Word for word, and without a single picture, repeat the entries.

--- DATA FOR THIS EXERCISE Enclosed Below ---

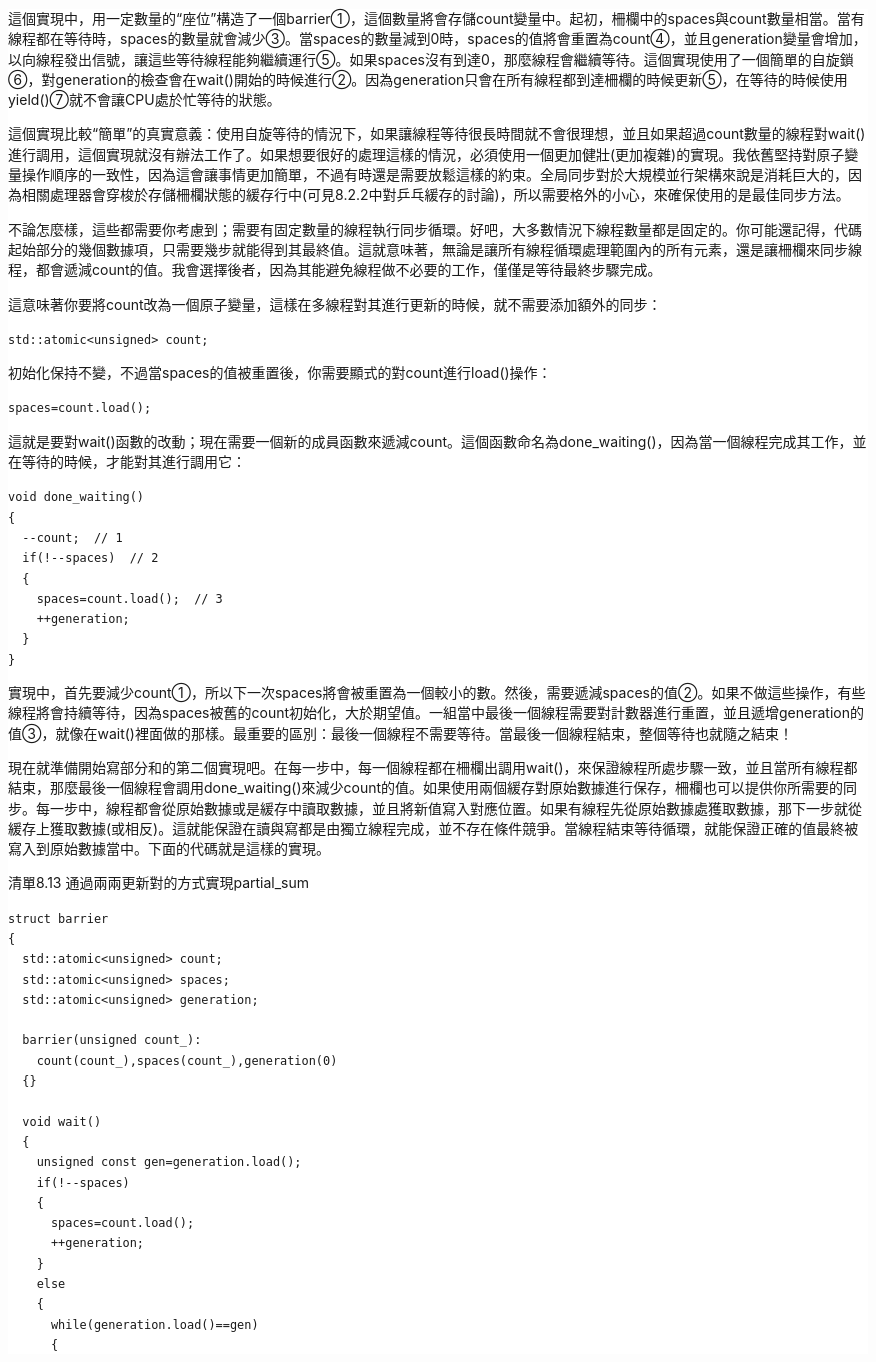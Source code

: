 這個實現中，用一定數量的“座位”構造了一個barrier①，這個數量將會存儲count變量中。起初，柵欄中的spaces與count數量相當。當有線程都在等待時，spaces的數量就會減少③。當spaces的數量減到0時，spaces的值將會重置為count④，並且generation變量會增加，以向線程發出信號，讓這些等待線程能夠繼續運行⑤。如果spaces沒有到達0，那麼線程會繼續等待。這個實現使用了一個簡單的自旋鎖⑥，對generation的檢查會在wait()開始的時候進行②。因為generation只會在所有線程都到達柵欄的時候更新⑤，在等待的時候使用yield()⑦就不會讓CPU處於忙等待的狀態。

這個實現比較“簡單”的真實意義：使用自旋等待的情況下，如果讓線程等待很長時間就不會很理想，並且如果超過count數量的線程對wait()進行調用，這個實現就沒有辦法工作了。如果想要很好的處理這樣的情況，必須使用一個更加健壯(更加複雜)的實現。我依舊堅持對原子變量操作順序的一致性，因為這會讓事情更加簡單，不過有時還是需要放鬆這樣的約束。全局同步對於大規模並行架構來說是消耗巨大的，因為相關處理器會穿梭於存儲柵欄狀態的緩存行中(可見8.2.2中對乒乓緩存的討論)，所以需要格外的小心，來確保使用的是最佳同步方法。

不論怎麼樣，這些都需要你考慮到；需要有固定數量的線程執行同步循環。好吧，大多數情況下線程數量都是固定的。你可能還記得，代碼起始部分的幾個數據項，只需要幾步就能得到其最終值。這就意味著，無論是讓所有線程循環處理範圍內的所有元素，還是讓柵欄來同步線程，都會遞減count的值。我會選擇後者，因為其能避免線程做不必要的工作，僅僅是等待最終步驟完成。

這意味著你要將count改為一個原子變量，這樣在多線程對其進行更新的時候，就不需要添加額外的同步：

```
std::atomic<unsigned> count;
```

初始化保持不變，不過當spaces的值被重置後，你需要顯式的對count進行load()操作：

```
spaces=count.load();
```

這就是要對wait()函數的改動；現在需要一個新的成員函數來遞減count。這個函數命名為done_waiting()，因為當一個線程完成其工作，並在等待的時候，才能對其進行調用它：

```
void done_waiting()
{
  --count;  // 1
  if(!--spaces)  // 2
  {
    spaces=count.load();  // 3
    ++generation;
  }
}
```

實現中，首先要減少count①，所以下一次spaces將會被重置為一個較小的數。然後，需要遞減spaces的值②。如果不做這些操作，有些線程將會持續等待，因為spaces被舊的count初始化，大於期望值。一組當中最後一個線程需要對計數器進行重置，並且遞增generation的值③，就像在wait()裡面做的那樣。最重要的區別：最後一個線程不需要等待。當最後一個線程結束，整個等待也就隨之結束！

現在就準備開始寫部分和的第二個實現吧。在每一步中，每一個線程都在柵欄出調用wait()，來保證線程所處步驟一致，並且當所有線程都結束，那麼最後一個線程會調用done_waiting()來減少count的值。如果使用兩個緩存對原始數據進行保存，柵欄也可以提供你所需要的同步。每一步中，線程都會從原始數據或是緩存中讀取數據，並且將新值寫入對應位置。如果有線程先從原始數據處獲取數據，那下一步就從緩存上獲取數據(或相反)。這就能保證在讀與寫都是由獨立線程完成，並不存在條件競爭。當線程結束等待循環，就能保證正確的值最終被寫入到原始數據當中。下面的代碼就是這樣的實現。

清單8.13 通過兩兩更新對的方式實現partial_sum

```
struct barrier
{
  std::atomic<unsigned> count;
  std::atomic<unsigned> spaces;
  std::atomic<unsigned> generation;

  barrier(unsigned count_):
    count(count_),spaces(count_),generation(0)
  {}

  void wait()
  {
    unsigned const gen=generation.load();
    if(!--spaces)
    {
      spaces=count.load();
      ++generation;
    }
    else
    {
      while(generation.load()==gen)
      {
```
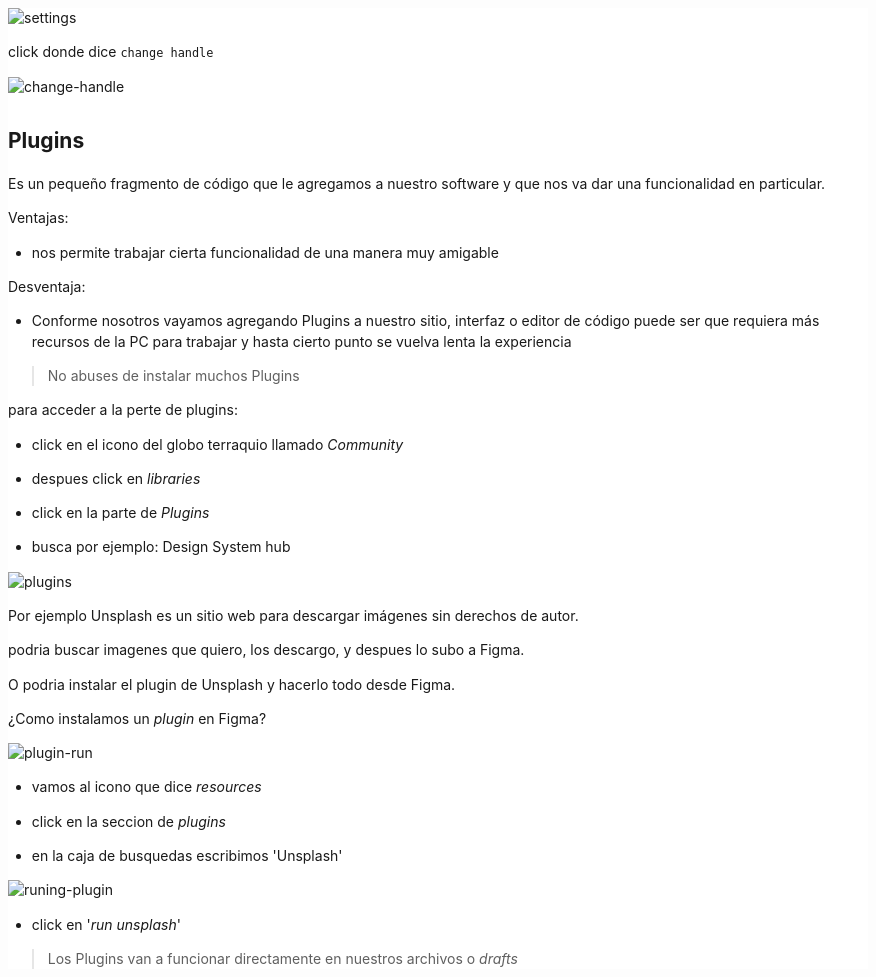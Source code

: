 ![settings](/assets/perfil-figma.png)

click donde dice `change handle`

![change-handle](/assets/change-handle.png)

## Plugins

Es un pequeño fragmento de código que le agregamos a nuestro software y que nos va dar una funcionalidad en particular.

Ventajas: 

* nos permite trabajar cierta funcionalidad de una manera muy amigable

Desventaja:

* Conforme nosotros vayamos agregando Plugins a nuestro sitio, interfaz o editor de código puede ser que requiera más recursos de la PC para trabajar y hasta cierto punto se vuelva lenta la experiencia

> No abuses de instalar muchos Plugins


para acceder a la perte de plugins:

* click en el icono del globo terraquio llamado _Community_

* despues click en _libraries_

* click en la parte de _Plugins_

* busca por ejemplo: Design System hub

![plugins](/assets/plugins.png)

Por ejemplo Unsplash es un sitio web para descargar imágenes sin derechos de autor.

podria buscar imagenes que quiero, los descargo, y despues lo subo a Figma.

O podria instalar el plugin de Unsplash y hacerlo todo desde Figma.

¿Como instalamos un _plugin_ en Figma?

![plugin-run](/assets/plugin-run.png)

* vamos al icono que dice _resources_

* click en la seccion de _plugins_

* en la caja de busquedas escribimos 'Unsplash'



![runing-plugin](/assets/runing-plugin.png)

* click en '_run unsplash_'

> Los Plugins van a funcionar directamente en nuestros archivos o _drafts_

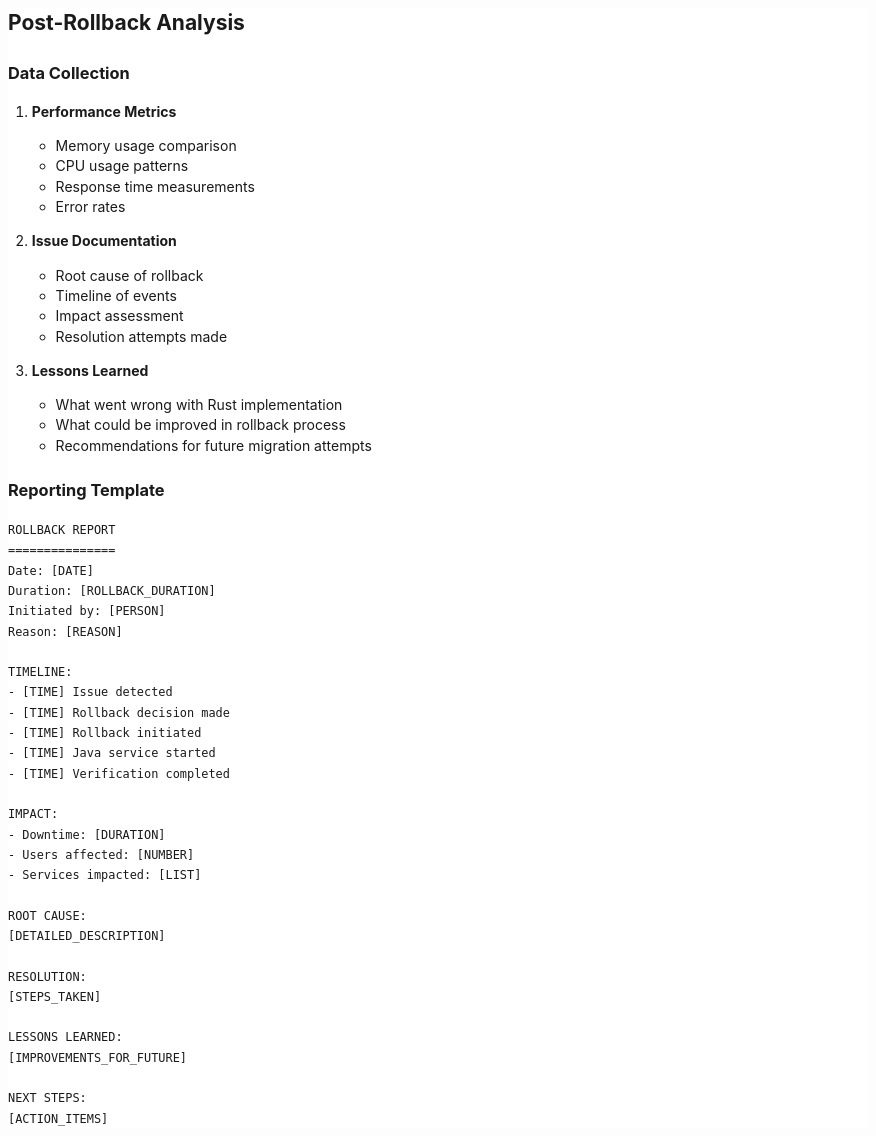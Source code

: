 ## Post-Rollback Analysis

### Data Collection
1. **Performance Metrics**
   - Memory usage comparison
   - CPU usage patterns
   - Response time measurements
   - Error rates

2. **Issue Documentation**
   - Root cause of rollback
   - Timeline of events
   - Impact assessment
   - Resolution attempts made

3. **Lessons Learned**
   - What went wrong with Rust implementation
   - What could be improved in rollback process
   - Recommendations for future migration attempts

### Reporting Template
```
ROLLBACK REPORT
===============
Date: [DATE]
Duration: [ROLLBACK_DURATION]
Initiated by: [PERSON]
Reason: [REASON]

TIMELINE:
- [TIME] Issue detected
- [TIME] Rollback decision made
- [TIME] Rollback initiated
- [TIME] Java service started
- [TIME] Verification completed

IMPACT:
- Downtime: [DURATION]
- Users affected: [NUMBER]
- Services impacted: [LIST]

ROOT CAUSE:
[DETAILED_DESCRIPTION]

RESOLUTION:
[STEPS_TAKEN]

LESSONS LEARNED:
[IMPROVEMENTS_FOR_FUTURE]

NEXT STEPS:
[ACTION_ITEMS]
```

--- End of Enclosed DATA FOR THIS EXERCISE ---

RESULT OF THIS EXERCISE:
Source code

: 這個實現中，用一定數量的“座位”構造了一個barrier①，這個數量將會存儲count變量中。起初，柵欄中的spaces與count數量相當。當有線程都在等待時，spaces的數量就會減少③。當spaces的數量減到0時，spaces的值將會重置為count④，並且generation變量會增加，以向線程發出信號，讓這些等待線程能夠繼續運行⑤。如果spaces沒有到達0，那麼線程會繼續等待。這個實現使用了一個簡單的自旋鎖⑥，對generation的檢查會在wait()開始的時候進行②。因為generation只會在所有線程都到達柵欄的時候更新⑤，在等待的時候使用yield()⑦就不會讓CPU處於忙等待的狀態。

這個實現比較“簡單”的真實意義：使用自旋等待的情況下，如果讓線程等待很長時間就不會很理想，並且如果超過count數量的線程對wait()進行調用，這個實現就沒有辦法工作了。如果想要很好的處理這樣的情況，必須使用一個更加健壯(更加複雜)的實現。我依舊堅持對原子變量操作順序的一致性，因為這會讓事情更加簡單，不過有時還是需要放鬆這樣的約束。全局同步對於大規模並行架構來說是消耗巨大的，因為相關處理器會穿梭於存儲柵欄狀態的緩存行中(可見8.2.2中對乒乓緩存的討論)，所以需要格外的小心，來確保使用的是最佳同步方法。

不論怎麼樣，這些都需要你考慮到；需要有固定數量的線程執行同步循環。好吧，大多數情況下線程數量都是固定的。你可能還記得，代碼起始部分的幾個數據項，只需要幾步就能得到其最終值。這就意味著，無論是讓所有線程循環處理範圍內的所有元素，還是讓柵欄來同步線程，都會遞減count的值。我會選擇後者，因為其能避免線程做不必要的工作，僅僅是等待最終步驟完成。

這意味著你要將count改為一個原子變量，這樣在多線程對其進行更新的時候，就不需要添加額外的同步：

```
std::atomic<unsigned> count;
```

初始化保持不變，不過當spaces的值被重置後，你需要顯式的對count進行load()操作：

```
spaces=count.load();
```

這就是要對wait()函數的改動；現在需要一個新的成員函數來遞減count。這個函數命名為done_waiting()，因為當一個線程完成其工作，並在等待的時候，才能對其進行調用它：

```
void done_waiting()
{
  --count;  // 1
  if(!--spaces)  // 2
  {
    spaces=count.load();  // 3
    ++generation;
  }
}
```

實現中，首先要減少count①，所以下一次spaces將會被重置為一個較小的數。然後，需要遞減spaces的值②。如果不做這些操作，有些線程將會持續等待，因為spaces被舊的count初始化，大於期望值。一組當中最後一個線程需要對計數器進行重置，並且遞增generation的值③，就像在wait()裡面做的那樣。最重要的區別：最後一個線程不需要等待。當最後一個線程結束，整個等待也就隨之結束！

現在就準備開始寫部分和的第二個實現吧。在每一步中，每一個線程都在柵欄出調用wait()，來保證線程所處步驟一致，並且當所有線程都結束，那麼最後一個線程會調用done_waiting()來減少count的值。如果使用兩個緩存對原始數據進行保存，柵欄也可以提供你所需要的同步。每一步中，線程都會從原始數據或是緩存中讀取數據，並且將新值寫入對應位置。如果有線程先從原始數據處獲取數據，那下一步就從緩存上獲取數據(或相反)。這就能保證在讀與寫都是由獨立線程完成，並不存在條件競爭。當線程結束等待循環，就能保證正確的值最終被寫入到原始數據當中。下面的代碼就是這樣的實現。

清單8.13 通過兩兩更新對的方式實現partial_sum

```
struct barrier
{
  std::atomic<unsigned> count;
  std::atomic<unsigned> spaces;
  std::atomic<unsigned> generation;

  barrier(unsigned count_):
    count(count_),spaces(count_),generation(0)
  {}

  void wait()
  {
    unsigned const gen=generation.load();
    if(!--spaces)
    {
      spaces=count.load();
      ++generation;
    }
    else
    {
      while(generation.load()==gen)
      {
```
Source code

: ![settings](/assets/perfil-figma.png)

click donde dice `change handle`

![change-handle](/assets/change-handle.png)

## Plugins

Es un pequeño fragmento de código que le agregamos a nuestro software y que nos va dar una funcionalidad en particular.

Ventajas: 

* nos permite trabajar cierta funcionalidad de una manera muy amigable

Desventaja:

* Conforme nosotros vayamos agregando Plugins a nuestro sitio, interfaz o editor de código puede ser que requiera más recursos de la PC para trabajar y hasta cierto punto se vuelva lenta la experiencia

> No abuses de instalar muchos Plugins


para acceder a la perte de plugins:

* click en el icono del globo terraquio llamado _Community_

* despues click en _libraries_

* click en la parte de _Plugins_

* busca por ejemplo: Design System hub

![plugins](/assets/plugins.png)

Por ejemplo Unsplash es un sitio web para descargar imágenes sin derechos de autor.

podria buscar imagenes que quiero, los descargo, y despues lo subo a Figma.

O podria instalar el plugin de Unsplash y hacerlo todo desde Figma.

¿Como instalamos un _plugin_ en Figma?

![plugin-run](/assets/plugin-run.png)

* vamos al icono que dice _resources_

* click en la seccion de _plugins_

* en la caja de busquedas escribimos 'Unsplash'



![runing-plugin](/assets/runing-plugin.png)

* click en '_run unsplash_'

> Los Plugins van a funcionar directamente en nuestros archivos o _drafts_

Source code

: ## Post-Rollback Analysis

### Data Collection
1. **Performance Metrics**
   - Memory usage comparison
   - CPU usage patterns
   - Response time measurements
   - Error rates

2. **Issue Documentation**
   - Root cause of rollback
   - Timeline of events
   - Impact assessment
   - Resolution attempts made

3. **Lessons Learned**
   - What went wrong with Rust implementation
   - What could be improved in rollback process
   - Recommendations for future migration attempts

### Reporting Template
```
ROLLBACK REPORT
===============
Date: [DATE]
Duration: [ROLLBACK_DURATION]
Initiated by: [PERSON]
Reason: [REASON]

TIMELINE:
- [TIME] Issue detected
- [TIME] Rollback decision made
- [TIME] Rollback initiated
- [TIME] Java service started
- [TIME] Verification completed

IMPACT:
- Downtime: [DURATION]
- Users affected: [NUMBER]
- Services impacted: [LIST]

ROOT CAUSE:
[DETAILED_DESCRIPTION]

RESOLUTION:
[STEPS_TAKEN]

LESSONS LEARNED:
[IMPROVEMENTS_FOR_FUTURE]

NEXT STEPS:
[ACTION_ITEMS]
```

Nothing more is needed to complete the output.